- [ABOUT THIS TASK]: Return exactly the lines from the start of the records below through the line containing "프레임 주소)해야 한다.", both ends included, and leave out the pictures.

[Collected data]
━━━━━━━━━━━━━━━━━━━━━━━━━━━━━━

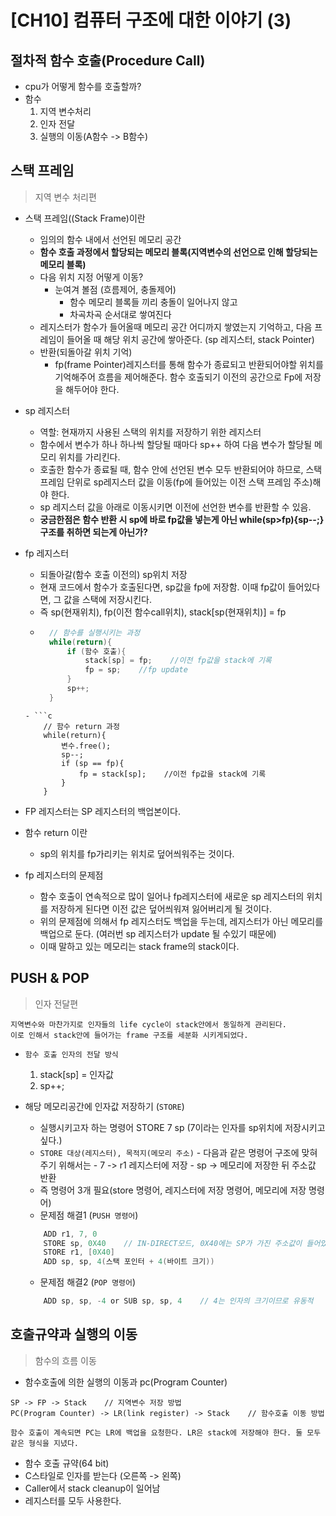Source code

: # [CH10]  컴퓨터 구조에 대한 이야기 (3)

## 절차적 함수 호출(Procedure Call)
- cpu가 어떻게 함수를 호출할까?
- 함수
    1. 지역 변수처리
    2. 인자 전달
    3. 실행의 이동(A함수 -> B함수)

## 스택 프레임
> 지역 변수 처리편

- 스택 프레임((Stack Frame)이란
    - 임의의 함수 내에서 선언된 메모리 공간
    - **함수 호출 과정에서 할당되는 메모리 블록(지역변수의 선언으로 인해 할당되는 메모리 블록)**
    - 다음 위치 지정 어떻게 이동? 
        - 눈여겨 볼점 (흐름제어, 충돌제어)
            - 함수 메모리 블록들 끼리 충돌이 일어나지 않고
            - 차곡차곡 순서대로 쌓여진다 
    - 레지스터가 함수가 들어올때 메모리 공간 어디까지 쌓였는지 기억하고, 다음 프레임이 들어올 때 해당 위치 공간에 쌓아준다. (sp 레지스터, stack Pointer)
    - 반환(되돌아갈 위치 기억)
        - fp(frame Pointer)레지스터를 통해 함수가 종료되고 반환되어야할 위치를 기억해주어 흐름을 제어해준다. 함수 호출되기 이전의 공간으로 Fp에 저장을 해두어야 한다.

- sp 레지스터
    -  역할: 현재까지 사용된 스택의 위치를 저장하기 위한 레지스터
    -  함수에서 변수가 하나 하나씩 할당될 때마다 sp++ 하여 다음 변수가 할당될 메모리 위치를 가리킨다.
    -  호출한 함수가 종료될 때, 함수 안에 선언된 변수 모두 반환되어야 하므로, 스택 프레임 단위로 sp레지스터 값을 이동(fp에 들어있는 이전 스택 프레임 주소)해야 한다.
    -  sp 레지스터 값을 아래로 이동시키면 이전에 선언한 변수를 반환할 수 있음. 
    - **궁금한점은 함수 반환 시 sp에 바로 fp값을 넣는게 아닌 while(sp>fp){sp--;} 구조를 취하면 되는게 아닌가?**
- fp 레지스터
    - 되돌아갈(함수 호출 이전의) sp위치 저장
    - 현재 코드에서  함수가 호출된다면, sp값을 fp에 저장함. 이때 fp값이 들어있다면, 그 값을 스택에 저장시킨다.
    - 즉 sp(현재위치), fp(이전 함수call위치), stack[sp(현재위치)] = fp
    - ```c
        // 함수를 실행시키는 과정
        while(return){
            if (함수 호출){
                stack[sp] = fp;    //이전 fp값을 stack에 기록
                fp = sp;    //fp update
            }
            sp++;
        }
    ```
    - ```c
        // 함수 return 과정
        while(return){
            변수.free();
            sp--;
            if (sp == fp){
                fp = stack[sp];    //이전 fp값을 stack에 기록
            }
        }
    ```
- FP 레지스터는 SP 레지스터의 백업본이다. 
- 함수 return 이란
    - sp의 위치를 fp가리키는 위치로 덮어씌워주는 것이다.

- fp 레지스터의 문제점
    - 함수 호출이 연속적으로 많이 일어나 fp레지스터에 새로운 sp 레지스터의 위치를 저장하게 된다면 이전 값은 덮어씌워져 잃어버리게 될 것이다.
    - 위의 문제점에 의해서  fp 레지스터도 백업을 두는데, 레지스터가 아닌 메모리를 백업으로 둔다. (여러번 sp 레지스터가 update 될 수있기 때문에)
    - 이때 말하고 있는 메모리는 stack frame의 stack이다.


## PUSH & POP
> 인자 전달편
```
지역변수와 마찬가지로 인자들의 life cycle이 stack안에서 동일하게 관리된다.
이로 인해서 stack안에 들어가는 frame 구조를 세분화 시키게되었다.  
```

- `함수 호출 인자의 전달 방식`
    1. stack[sp] = 인자값
    2. sp++;

- 해당 메모리공간에 인자값 저장하기 (`STORE`)
    - 실행시키고자 하는 명령어 STORE 7 sp (7이라는 인자를 sp위치에 저장시키고 싶다.)
    - `STORE 대상(레지스터), 목적지(메모리 주소)`
            - 다음과 같은 명령어 구조에 맞혀주기 위해서는
            - 7 -> r1 레지스터에 저장
            - sp -> 메모리에 저장한 뒤 주소값 반환
    - 즉 명령어 3개 필요(store 명령어, 레지스터에 저장 명령어, 메모리에 저장 명령어)
    - 문제점 해결1 (`PUSH 명령어`)
    ```C
        ADD r1, 7, 0
        STORE sp, 0X40    // IN-DIRECT모드, 0X40에는 SP가 가진 주소값이 들어있다.
        STORE r1, [0X40]
        ADD sp, sp, 4(스택 포인터 + 4(바이트 크기))        
    ```
    - 문제점 해결2 (`POP 명령어`)
    ```C
        ADD sp, sp, -4 or SUB sp, sp, 4    // 4는 인자의 크기이므로 유동적
    ```


## 호출규약과 실행의 이동
> 함수의 흐름 이동

- 함수호출에 의한 실행의 이동과 pc(Program Counter)
```
SP -> FP -> Stack    // 지역변수 저장 방법
PC(Program Counter) -> LR(link register) -> Stack    // 함수호출 이동 방법

함수 호출이 계속되면 PC는 LR에 백업을 요청한다. LR은 stack에 저장해야 한다. 둘 모두 같은 형식을 지녔다.
```
- 함수 호출 규약(64 bit)
- C스타일로 인자를 받는다 (오른쪽 -> 왼쪽)
- Caller에서  stack cleanup이 일어남
- 레지스터를 모두 사용한다.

━━━━━━━━━━━━━━━━━━━━━━━━━━━━━━

- [EXERCISE RESULT]:
Source code

: # [CH10]  컴퓨터 구조에 대한 이야기 (3)

## 절차적 함수 호출(Procedure Call)
- cpu가 어떻게 함수를 호출할까?
- 함수
    1. 지역 변수처리
    2. 인자 전달
    3. 실행의 이동(A함수 -> B함수)

## 스택 프레임
> 지역 변수 처리편

- 스택 프레임((Stack Frame)이란
    - 임의의 함수 내에서 선언된 메모리 공간
    - **함수 호출 과정에서 할당되는 메모리 블록(지역변수의 선언으로 인해 할당되는 메모리 블록)**
    - 다음 위치 지정 어떻게 이동? 
        - 눈여겨 볼점 (흐름제어, 충돌제어)
            - 함수 메모리 블록들 끼리 충돌이 일어나지 않고
            - 차곡차곡 순서대로 쌓여진다 
    - 레지스터가 함수가 들어올때 메모리 공간 어디까지 쌓였는지 기억하고, 다음 프레임이 들어올 때 해당 위치 공간에 쌓아준다. (sp 레지스터, stack Pointer)
    - 반환(되돌아갈 위치 기억)
        - fp(frame Pointer)레지스터를 통해 함수가 종료되고 반환되어야할 위치를 기억해주어 흐름을 제어해준다. 함수 호출되기 이전의 공간으로 Fp에 저장을 해두어야 한다.

- sp 레지스터
    -  역할: 현재까지 사용된 스택의 위치를 저장하기 위한 레지스터
    -  함수에서 변수가 하나 하나씩 할당될 때마다 sp++ 하여 다음 변수가 할당될 메모리 위치를 가리킨다.
    -  호출한 함수가 종료될 때, 함수 안에 선언된 변수 모두 반환되어야 하므로, 스택 프레임 단위로 sp레지스터 값을 이동(fp에 들어있는 이전 스택 프레임 주소)해야 한다.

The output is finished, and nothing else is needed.